Planning on doing this over Easter we are there for a few days so can book in advance.

Just wondered from those who have done it if it was worth it or if they wished they had done something else.

Looks amazing but not sure what it entails, how do you get to first station or does the cost include all travel from beginning to end?

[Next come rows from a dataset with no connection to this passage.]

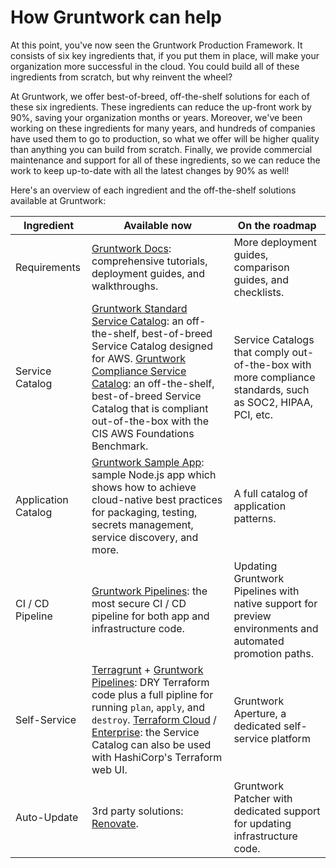 # How Gruntwork can help

At this point, you've now seen the Gruntwork Production Framework. It consists of six key ingredients that, if you put
them in place, will make your organization more successful in the cloud. You could build all of these ingredients from
scratch, but why reinvent the wheel?

At Gruntwork, we offer best-of-breed, off-the-shelf solutions for each of these six ingredients. These ingredients can
reduce the up-front work by 90%, saving your organization months or years. Moreover, we've been working on these
ingredients for many years, and hundreds of companies have used them to go to production, so what we offer will be
higher quality than anything you can build from scratch. Finally, we provide commercial maintenance and support for all
of these ingredients, so we can reduce the work to keep up-to-date with all the latest changes by 90% as well!

Here's an overview of each ingredient and the off-the-shelf solutions available at Gruntwork:

| Ingredient          | Available now                                                                                                                                                                                                                                                                                                  | On the roadmap                                                                                             |
|---------------------|----------------------------------------------------------------------------------------------------------------------------------------------------------------------------------------------------------------------------------------------------------------------------------------------------------------|------------------------------------------------------------------------------------------------------------|
| Requirements        | [Gruntwork Docs](https://docs.gruntwork.io/): comprehensive tutorials, deployment guides, and walkthroughs.                                                                                                                                                                                          | More deployment guides, comparison guides, and checklists.                                                 |
| Service Catalog     | [Gruntwork Standard Service Catalog](https://gruntwork.io/repos): an off-the-shelf, best-of-breed Service Catalog designed for AWS. [Gruntwork Compliance Service Catalog](https://gruntwork.io/achieve-compliance/): an off-the-shelf, best-of-breed Service Catalog that is compliant out-of-the-box with the CIS AWS Foundations Benchmark. | Service Catalogs that comply out-of-the-box with more compliance standards, such as SOC2, HIPAA, PCI, etc. |
| Application Catalog | [Gruntwork Sample App](https://github.com/gruntwork-io/aws-sample-app/): sample Node.js app which shows how to achieve cloud-native best practices for packaging, testing, secrets management, service discovery, and more.                                                                                                                                                        | A full catalog of application patterns.                                                                    |
| CI / CD Pipeline    | [Gruntwork Pipelines](https://gruntwork.io/pipelines/): the most secure CI / CD pipeline for both app and infrastructure code.                                                                                                                                                                                     | Updating Gruntwork Pipelines with native support for preview environments and automated promotion paths.   |
| Self-Service        | [Terragrunt](https://terragrunt.gruntwork.io/) + [Gruntwork Pipelines](https://gruntwork.io/pipelines/): DRY Terraform code plus a full pipline for running `plan`, `apply`, and `destroy`. [Terraform Cloud](https://cloud.hashicorp.com/products/terraform) / [Enterprise](https://www.terraform.io/enterprise): the Service Catalog can also be used with HashiCorp's Terraform web UI.                                                                                                                                                                                                                                             | Gruntwork Aperture, a dedicated self-service platform                                                      |
| Auto-Update         | 3rd party solutions: [Renovate](https://www.whitesourcesoftware.com/free-developer-tools/renovate/).                                                                                                                                                                                                                                                       | Gruntwork Patcher with dedicated support for updating infrastructure code.                                 |


<!-- ##DOCS-SOURCER-START
{"sourcePlugin":"Local File Copier","hash":"8a5d34bdd0fa6ed7786d7e0ffc885d05"}
##DOCS-SOURCER-END -->
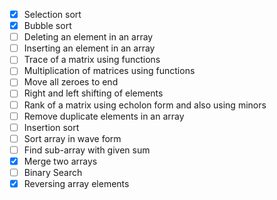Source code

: - [x] Selection sort
- [x] Bubble sort
- [ ] Deleting an element in an array
- [ ] Inserting an element in an array
- [ ] Trace of a matrix using functions
- [ ] Multiplication of matrices using functions
- [ ] Move all zeroes to end
- [ ] Right and left shifting of elements
- [ ] Rank of a matrix using echolon form and also using minors
- [ ] Remove duplicate elements in an array
- [ ] Insertion sort
- [ ] Sort array in wave form
- [ ] Find sub-array with given sum
- [x] Merge two arrays
- [ ] Binary Search
- [x] Reversing array elements
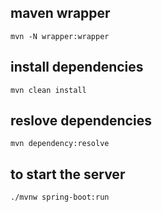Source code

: ## maven wrapper
`mvn -N wrapper:wrapper`
## install dependencies 
`mvn clean install`
## reslove dependencies 
`mvn dependency:resolve`
## to start the server
`./mvnw spring-boot:run`
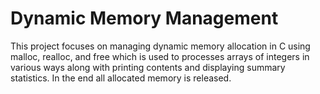# Dynamic Memory Management

This project focuses on managing dynamic memory allocation in C using malloc, realloc, and free which is used to processes arrays of integers in various ways along with printing contents and displaying summary statistics. In the end all allocated memory is released.


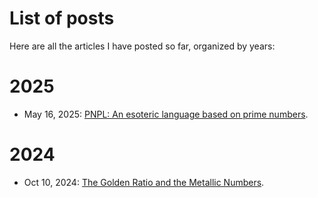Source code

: # List of posts

Here are all the articles I have posted so far, organized by years:

# 2025

* May 16, 2025: [PNPL: An esoteric language based on prime numbers](2025/pnpl.md).

# 2024

* Oct 10, 2024: [The Golden Ratio and the Metallic Numbers](2024/golden-ratio-and-metallic-numbers.md).
<!-- * Sep 30, 2024: [Type Theory, Lean, and “Perfect” Mathematics](2024/perfect-mathematics.md). -->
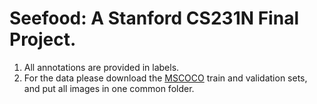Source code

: # Seefood: A Stanford CS231N Final Project.

1. All annotations are provided in labels.
2. For the data please download the [MSCOCO](cocodataset.org/) train and validation sets, and put all images in one common folder.
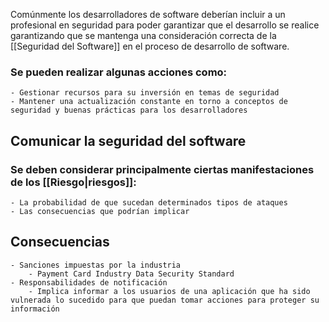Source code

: Comúnmente los desarrolladores de software deberían incluir a un profesional en seguridad para poder garantizar que el desarrollo se realice garantizando que se mantenga una consideración correcta de la [[Seguridad del Software]] en el proceso de desarrollo de software.

### Se pueden realizar algunas acciones como:
	- Gestionar recursos para su inversión en temas de seguridad
	- Mantener una actualización constante en torno a conceptos de seguridad y buenas prácticas para los desarrolladores

## Comunicar la seguridad del software

### Se deben considerar principalmente ciertas manifestaciones de los [[Riesgo|riesgos]]:
	- La probabilidad de que sucedan determinados tipos de ataques
	- Las consecuencias que podrían implicar

## Consecuencias
	- Sanciones impuestas por la industria
		- Payment Card Industry Data Security Standard
	- Responsabilidades de notificación
		- Implica informar a los usuarios de una aplicación que ha sido vulnerada lo sucedido para que puedan tomar acciones para proteger su información

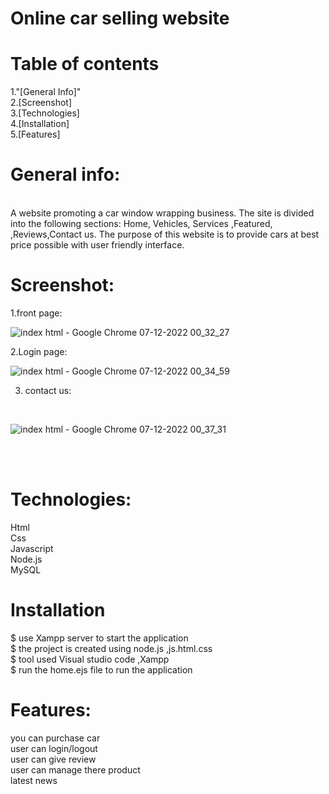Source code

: # Online car selling website
# Table of contents
1."[General Info]" <br> 
2.[Screenshot] <br>
3.[Technologies] <br>
4.[Installation] <br>
5.[Features] <br>

# General info:
<br>
A website promoting a car window wrapping business. The site is divided into the following sections: Home, Vehicles, Services ,Featured, ,Reviews,Contact us. The purpose of this website is to provide cars at best price possible with user friendly interface.

# Screenshot:
 
1.front page:
<br>

![index html - Google Chrome 07-12-2022 00_32_27](https://user-images.githubusercontent.com/119338737/206000152-880767f1-1b5c-4dae-986d-358b8bdb15e7.png)

2.Login page:
<br>

![index html - Google Chrome 07-12-2022 00_34_59](https://user-images.githubusercontent.com/119338737/206000363-1b2caf65-9422-4f67-9955-0681658f2ec5.png)

3. contact us:
<br>

![index html - Google Chrome 07-12-2022 00_37_31](https://user-images.githubusercontent.com/119338737/206000436-ead286e6-3cba-467c-aabc-a8b9debcb303.png)


<br><br>
# Technologies:

Html <br>
Css <br>
Javascript <br>
Node.js <br>
MySQL <br>

# Installation

$ use Xampp server to start the application <br>
$ the project is created using node.js ,js.html.css <br>
$ tool used Visual studio code ,Xampp <br>
$ run the home.ejs file to run the application <br>

# Features:

you can purchase car <br>
user can login/logout <br>
user can give review <br>
user can manage there product <br>
latest news <br>

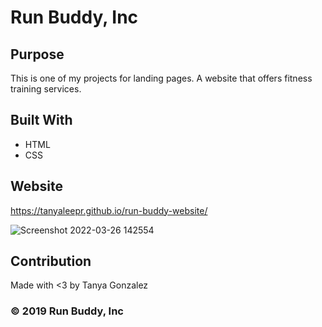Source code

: # Run Buddy, Inc

## Purpose
This is one of my projects for landing pages. A website that offers fitness training services.

## Built With
* HTML
* CSS

## Website
https://tanyaleepr.github.io/run-buddy-website/

![Screenshot 2022-03-26 142554](https://user-images.githubusercontent.com/92898110/164838869-f08370fa-c770-41a2-b4c7-fc8c29da509d.png)


## Contribution
Made with <3 by Tanya Gonzalez

### © 2019 Run Buddy, Inc
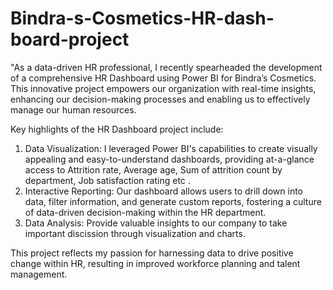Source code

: # Bindra-s-Cosmetics-HR-dash-board-project

"As a data-driven HR professional, I recently spearheaded the development of a comprehensive HR Dashboard using Power BI for Bindra’s Cosmetics. This innovative project empowers our organization with real-time insights, enhancing our decision-making processes and enabling us to effectively manage our human resources.

Key highlights of the HR Dashboard project include:
1)	Data Visualization: I leveraged Power BI's capabilities to create visually appealing and easy-to-understand dashboards, providing at-a-glance access to Attrition rate, Average age, Sum of attrition count by 
    department, Job satisfaction rating etc .
2)	Interactive Reporting: Our dashboard allows users to drill down into data, filter information, and generate custom reports, fostering a culture of data-driven decision-making within the HR department.
3)	Data Analysis: Provide valuable insights to our company to take important discission through visualization and charts.  

This project reflects my passion for harnessing data to drive positive change within HR, resulting in improved workforce planning and talent management. 

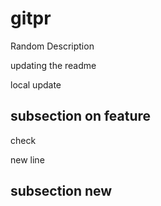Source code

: # gitpr

Random Description

updating the readme

local update

## subsection on feature

check 

new line

## subsection new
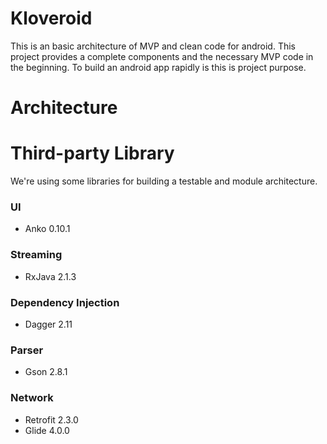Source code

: # Kloveroid

This is an basic architecture of MVP and clean code for android. This project provides a complete
components and the necessary MVP code in the beginning. To build an android app rapidly is this is
project purpose.

# Architecture

# Third-party Library

We're using some libraries for building a testable and module architecture.

### UI

- Anko 0.10.1

### Streaming

- RxJava 2.1.3

### Dependency Injection

- Dagger 2.11

### Parser

- Gson 2.8.1

### Network

- Retrofit 2.3.0
- Glide 4.0.0
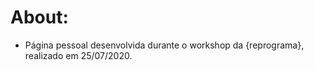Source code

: # About:



- Página pessoal desenvolvida durante o workshop da {reprograma}, realizado em 25/07/2020.

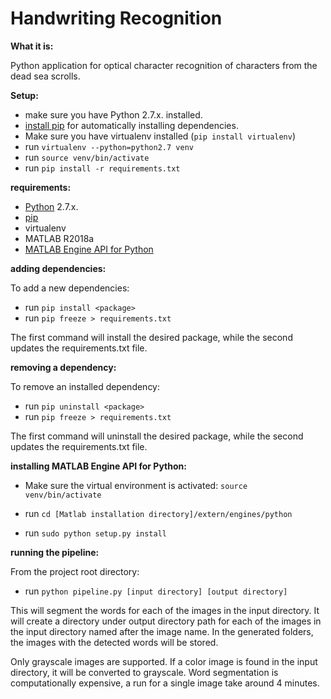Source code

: Handwriting Recognition
=====================

**What it is:**

Python application for optical character recognition of characters from the dead sea scrolls. 

**Setup:**

* make sure you have Python 2.7.x. installed.
* [install pip](http://pip.readthedocs.org/en/latest/installing.html) for automatically installing dependencies.
* Make sure you have virtualenv installed (`pip install virtualenv`)
* run `virtualenv --python=python2.7 venv`
* run `source venv/bin/activate`
* run `pip install -r requirements.txt`

**requirements:**

* [Python](https://www.python.org/) 2.7.x.
* [pip](http://www.pip-installer.org)
* virtualenv
* MATLAB R2018a
* [MATLAB Engine API for Python](https://nl.mathworks.com/help/matlab/matlab_external/install-the-matlab-engine-for-python.html)

**adding dependencies:**

To add a new dependencies:

* run `pip install <package>`
* run `pip freeze > requirements.txt`

The first command will install the desired package, while the second updates the requirements.txt file.

**removing a dependency:**

To remove an installed dependency:

* run `pip uninstall <package>`
* run `pip freeze > requirements.txt`

The first command will uninstall the desired package, while the second updates the requirements.txt file.

**installing MATLAB Engine API for Python:**

* Make sure the virtual environment is activated: `source venv/bin/activate`

* run `cd [Matlab installation directory]/extern/engines/python`

* run `sudo python setup.py install`

**running the pipeline:**

From the project root directory:

* run `python pipeline.py [input directory] [output directory]`

This will segment the words for each of the images in the input directory. It will create a directory under output directory path for each of the images in the input directory named after the image name. In the generated folders, the images with the detected words will be stored.

Only grayscale images are supported. If a color image is found in the input directory, it will be converted to grayscale. Word segmentation is computationally expensive, a run for a single image take around 4 minutes.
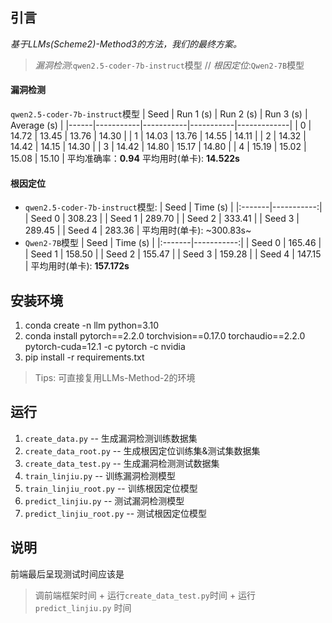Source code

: ## 引言
*基于LLMs(Scheme2)-Method3的方法，我们的最终方案。*
> *漏洞检测*:`qwen2.5-coder-7b-instruct`模型 //
> *根因定位*:`Qwen2-7B`模型 
#### 漏洞检测
`qwen2.5-coder-7b-instruct`模型
| Seed | Run 1 (s) | Run 2 (s) | Run 3 (s) | Average (s) |
|------|-----------|-----------|-----------|-------------|
| 0    | 14.72     | 13.45     | 13.76     | 14.30       |
| 1    | 14.03     | 13.76     | 14.55     | 14.11       |
| 2    | 14.32     | 14.42     | 14.15     | 14.30       |
| 3    | 14.42     | 14.80     | 15.17     | 14.80       |
| 4    | 15.19     | 15.02     | 15.08     | 15.10       |
平均准确率：**0.94**
平均用时(单卡): **14.522s**
#### 根因定位
- `qwen2.5-coder-7b-instruct`模型:
| Seed   |   Time (s) |
|:-------|-----------:|
| Seed 0 |     308.23 |
| Seed 1 |     289.70 |
| Seed 2 |     333.41 |
| Seed 3 |     289.45 |
| Seed 4 |     283.36 |
平均用时(单卡): ~300.83s~
- `Qwen2-7B`模型
| Seed   |   Time (s) |
|:-------|-----------:|
| Seed 0 |     165.46 |
| Seed 1 |     158.50 |
| Seed 2 |     155.47 |
| Seed 3 |     159.28 |
| Seed 4 |     147.15 |
平均用时(单卡): **157.172s**

## 安装环境
1. conda create -n llm python=3.10
2. conda install pytorch==2.2.0 torchvision==0.17.0 torchaudio==2.2.0 pytorch-cuda=12.1 -c pytorch -c nvidia
3. pip install -r requirements.txt
> Tips: 可直接复用LLMs-Method-2的环境

## 运行
1. `create_data.py` -- 生成漏洞检测训练数据集
2. `create_data_root.py` -- 生成根因定位训练集&测试集数据集
3. `create_data_test.py` -- 生成漏洞检测测试数据集
4. `train_linjiu.py` -- 训练漏洞检测模型
5. `train_linjiu_root.py` -- 训练根因定位模型
6. `predict_linjiu.py` -- 测试漏洞检测模型
7. `predict_linjiu_root.py` -- 测试根因定位模型


## 说明
前端最后呈现测试时间应该是  
> 调前端框架时间 + 运行`create_data_test.py`时间 + 运行 `predict_linjiu.py` 时间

Sorry if this sound a bit dense but just want to be sure before we go.

Many thanks
Mandy

http://www.compagniedumontblanc.fr/plan_aiguilledumidi.php

Link has tendency to time out but does work when you try again.


----------



## asprn (Feb 10, 2006)

*Re: Aiguille du midi, Chamonix is it worth it, anything bett*

We love Chamonix and have done the trip twice. Just turn up at the booking office in the town centre (can't miss it) and make your reservations for the next day (or later). It's weather-dependant of course, so a little research for the next few days' weather may avoid some hassle. It's an amazing thing to do.

Dougie.


----------



## musicbus (May 1, 2005)

*mer de glace*

Hi Mandy

We did the trip a couple of years ago. Stayed on a site not far from the Gondola Took the ride to the first station paying only for that part of the ride and then hiked the GR around to Mer de Glace. Absolutely spectacular 
thoroughly recommend it although the hike whilst not long has a climb to test the heart rate. The glacier and its made made caves are an un belieivable experience to be had
Stayed here - good site http://www.campingdesbarrats.com/camping-chamonix-fr/camping-chalet-chamonix.html

Easy walk or cycle ride to town
Loved Chamonix

If you have time head east into switzerland over the pass (easy drive) go to Visp there is a muni site there and catch the Glacier Express to Zermatt and the Matterhorn.

enjoy!!

barry


----------



## SidT (May 9, 2005)

As Dougie says its an amazing trip, you go up half way and then change onto another one which goes up almost vertical. It was very cold up there but a fantastic view looking down on other peaks and clouds. I hate heights but forced myself to do it and although I was most uneasy up there I would do it again.
Sid


----------



## tattytony (Jun 29, 2009)

Done it 2 years ago it was great well worth the visit


----------



## siansdad (Sep 13, 2010)

You'll love Chamonix - the town is worth spending time looking around as are many of the local towns and villages. It won't come as a surprise to you.....but there are some superb savoie restaurants in the town also. 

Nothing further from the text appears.